Cyclic nucleotides and intracellular-calcium homeostasis in human platelets.

The relationship between agonist-sensitive calcium compartments and those discharged by the Ca(2+)-ATPase inhibitor thapsigargin were studied in human platelets. In this context, calcium mobilization from intracellular pools and manganese influx was investigated in relation to the effect of altered cyclic-nucleotide levels. For maximal calcium release from intracellular stores, thapsigargin, compared to a receptor agonist like thrombin, requires the platelet's self-amplification mechanism, known to generate thromboxane A2. With this lipid mediator formed, thapsigargin released calcium and stimulated manganese influx in a manner similar to thrombin. Blocking the thromboxane receptor by addition of sulotroban (BM13.177) or, alternatively, increasing platelet cAMP or cGMP using prostacyclin or sodium nitroprusside, dramatically reduced the ability of thapsigargin to release calcium from intracellular compartments. The same experimental conditions significantly reduced the rate of manganese influx initiated by thapsigargin compared to thrombin. The experiments indicate that thapsigargin-sensitive compartments play only a minor role in inducing manganese influx compared to the receptor-sensitive compartment. Cyclic nucleotides accelerate the redistribution of an agonist-elevated platelet calcium into the thapsigargin-sensitive compartment, from which calcium can be released by inhibition of the Ca(2+)-ATPase.
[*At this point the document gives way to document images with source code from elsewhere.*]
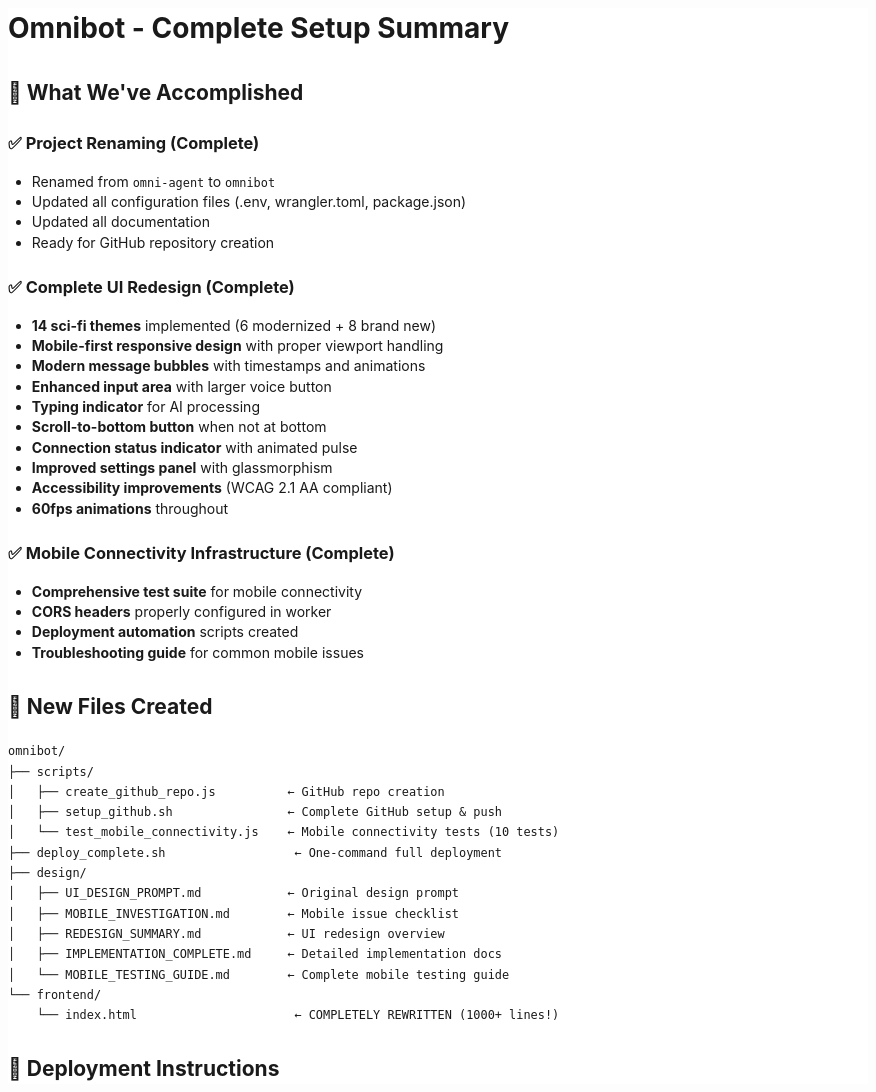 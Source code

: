 # Omnibot - Complete Setup Summary

## 🎉 What We've Accomplished

### ✅ Project Renaming (Complete)
- Renamed from `omni-agent` to `omnibot`
- Updated all configuration files (.env, wrangler.toml, package.json)
- Updated all documentation
- Ready for GitHub repository creation

### ✅ Complete UI Redesign (Complete)
- **14 sci-fi themes** implemented (6 modernized + 8 brand new)
- **Mobile-first responsive design** with proper viewport handling
- **Modern message bubbles** with timestamps and animations
- **Enhanced input area** with larger voice button
- **Typing indicator** for AI processing
- **Scroll-to-bottom button** when not at bottom
- **Connection status indicator** with animated pulse
- **Improved settings panel** with glassmorphism
- **Accessibility improvements** (WCAG 2.1 AA compliant)
- **60fps animations** throughout

### ✅ Mobile Connectivity Infrastructure (Complete)
- **Comprehensive test suite** for mobile connectivity
- **CORS headers** properly configured in worker
- **Deployment automation** scripts created
- **Troubleshooting guide** for common mobile issues

## 📁 New Files Created

```
omnibot/
├── scripts/
│   ├── create_github_repo.js          ← GitHub repo creation
│   ├── setup_github.sh                ← Complete GitHub setup & push
│   └── test_mobile_connectivity.js    ← Mobile connectivity tests (10 tests)
├── deploy_complete.sh                  ← One-command full deployment
├── design/
│   ├── UI_DESIGN_PROMPT.md            ← Original design prompt
│   ├── MOBILE_INVESTIGATION.md        ← Mobile issue checklist
│   ├── REDESIGN_SUMMARY.md            ← UI redesign overview
│   ├── IMPLEMENTATION_COMPLETE.md     ← Detailed implementation docs
│   └── MOBILE_TESTING_GUIDE.md        ← Complete mobile testing guide
└── frontend/
    └── index.html                      ← COMPLETELY REWRITTEN (1000+ lines!)
```

## 🚀 Deployment Instructions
In human platelets, thapsigargin-induced calcium increase and influx were responsible for only part the calcium release resulting from inhibition of the corresponding ATPase; another part results from the indirect effect of thapsigargin acting via thromboxane-A2-receptor activation. Cyclic nucleotides are therefore an interesting regulatory device which can modify the thapsigargin response by not allowing the self-amplification mechanism of platelets to operate.